The current patchset here has pieces of what is usually contained in
HBA (the LDAP host/port/base/filter/etc.) effectively moved into
pg_ident, while other pieces (TLS settings) remain in the HBA and the
environment. That's what I'm referring to. If that is workable for you
in the end, that's fine, but for me it'd be much easier to maintain if
the mapping query and the LDAP connection settings for that mapping
query were next to each other.

I can agree with the point that it would be nicer to have the ldap host/port/base/filter be in the hba instead, if there is a way to accomplish that reasonably. Did you have a suggestion in mind for how to do that..?  If there’s an alternative approach to consider, it’d be useful to see them next to each other and then we could all contemplate which is better.

> When it comes to the question of "how to connect to an LDAP server for
> $whatever", it seems like it'd be nice to be able to configure that once
> and reuse that configuration.  Not sure I have a great suggestion for
> how to do that. The approach this patch takes of adding options to
> pg_hba for that, just like other options in pg_hba do, strikes me as
> pretty reasonable.

Right. That part seems less reasonable to me, given the current format
of the HBA. YMMV.

If the ldap connection info and filters and such could all exist in the hba, then perhaps a way to define those credentials in one place in the hba file and then use them on other lines would be possible..?  Seems like that would be easier than having them also in the ident or having the ident refer to something defined elsewhere. 

Consider in the hba having:

LDAPSERVER[ldap1]=“ldaps://whatever other options go here”

Then later:

hostssl all all ::0/0 ldap ldapserver=ldap1 ldapmapserver=ldap1 map=myldapmap

Clearly needs more thought needed due to different requirements for ldap authentication vs. the map, but still, the general idea being to have all of it in the hba and then a way to define ldap server configuration in the hba once and then reused.

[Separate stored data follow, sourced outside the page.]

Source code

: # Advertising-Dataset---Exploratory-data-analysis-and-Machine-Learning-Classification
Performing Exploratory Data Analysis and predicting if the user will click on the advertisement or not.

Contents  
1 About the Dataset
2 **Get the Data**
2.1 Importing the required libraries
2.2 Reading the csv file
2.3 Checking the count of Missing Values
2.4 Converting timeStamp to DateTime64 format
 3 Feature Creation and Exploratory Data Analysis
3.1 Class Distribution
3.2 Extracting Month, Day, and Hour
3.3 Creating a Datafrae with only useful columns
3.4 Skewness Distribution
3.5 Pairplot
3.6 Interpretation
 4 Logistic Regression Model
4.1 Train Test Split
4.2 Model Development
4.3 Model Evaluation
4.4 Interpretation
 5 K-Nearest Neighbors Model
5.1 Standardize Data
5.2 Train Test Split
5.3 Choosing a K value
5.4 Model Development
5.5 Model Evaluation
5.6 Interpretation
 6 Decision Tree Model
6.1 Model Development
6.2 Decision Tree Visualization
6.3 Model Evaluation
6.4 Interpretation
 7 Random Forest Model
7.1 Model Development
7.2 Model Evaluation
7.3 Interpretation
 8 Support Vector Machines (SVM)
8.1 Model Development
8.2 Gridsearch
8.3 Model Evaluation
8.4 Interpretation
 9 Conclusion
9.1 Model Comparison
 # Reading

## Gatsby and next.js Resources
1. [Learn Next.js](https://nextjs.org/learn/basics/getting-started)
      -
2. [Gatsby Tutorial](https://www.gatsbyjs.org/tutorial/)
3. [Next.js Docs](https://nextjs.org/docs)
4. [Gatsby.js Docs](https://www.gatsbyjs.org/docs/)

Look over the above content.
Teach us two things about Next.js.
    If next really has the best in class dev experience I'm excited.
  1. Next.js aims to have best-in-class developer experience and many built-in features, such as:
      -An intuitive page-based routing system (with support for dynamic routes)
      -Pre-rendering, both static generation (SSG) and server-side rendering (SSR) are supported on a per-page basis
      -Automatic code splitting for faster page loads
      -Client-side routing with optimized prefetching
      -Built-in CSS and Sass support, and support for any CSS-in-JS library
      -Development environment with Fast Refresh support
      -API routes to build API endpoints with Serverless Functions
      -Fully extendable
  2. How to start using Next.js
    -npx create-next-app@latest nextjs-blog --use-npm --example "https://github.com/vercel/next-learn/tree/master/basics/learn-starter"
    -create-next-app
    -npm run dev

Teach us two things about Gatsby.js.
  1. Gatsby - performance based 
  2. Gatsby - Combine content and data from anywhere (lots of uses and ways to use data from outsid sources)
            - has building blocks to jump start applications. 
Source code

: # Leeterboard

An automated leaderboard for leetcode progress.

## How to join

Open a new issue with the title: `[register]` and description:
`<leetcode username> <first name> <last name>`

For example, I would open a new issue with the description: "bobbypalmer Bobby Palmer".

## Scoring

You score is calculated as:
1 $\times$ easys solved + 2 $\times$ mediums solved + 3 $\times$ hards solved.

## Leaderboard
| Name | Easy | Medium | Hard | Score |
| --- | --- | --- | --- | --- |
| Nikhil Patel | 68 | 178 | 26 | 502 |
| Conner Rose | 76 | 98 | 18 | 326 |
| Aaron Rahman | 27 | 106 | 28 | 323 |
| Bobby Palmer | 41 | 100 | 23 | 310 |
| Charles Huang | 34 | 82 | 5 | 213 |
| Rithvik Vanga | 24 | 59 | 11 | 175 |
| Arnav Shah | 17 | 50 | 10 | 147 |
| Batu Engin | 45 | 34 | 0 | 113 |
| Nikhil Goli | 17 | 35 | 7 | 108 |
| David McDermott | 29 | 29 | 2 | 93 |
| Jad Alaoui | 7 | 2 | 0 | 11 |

> I would advocate for other methods to work when it comes to
> authenticating to LDAP from PG though (such as GSSAPI, in particular,
> of course...).

I can take a look at the Cyrus requirements for the GSSAPI mechanism.
Might be tricky to add tests for it, though. Any others you're
interested in?

GSSAPI is the main one … I suppose client side certificates would be nice too if that’s possible.  I suspect some would like a way to have username/pw ldap credentials in some other file besides the hba, but that isn’t as interesting to me, at least.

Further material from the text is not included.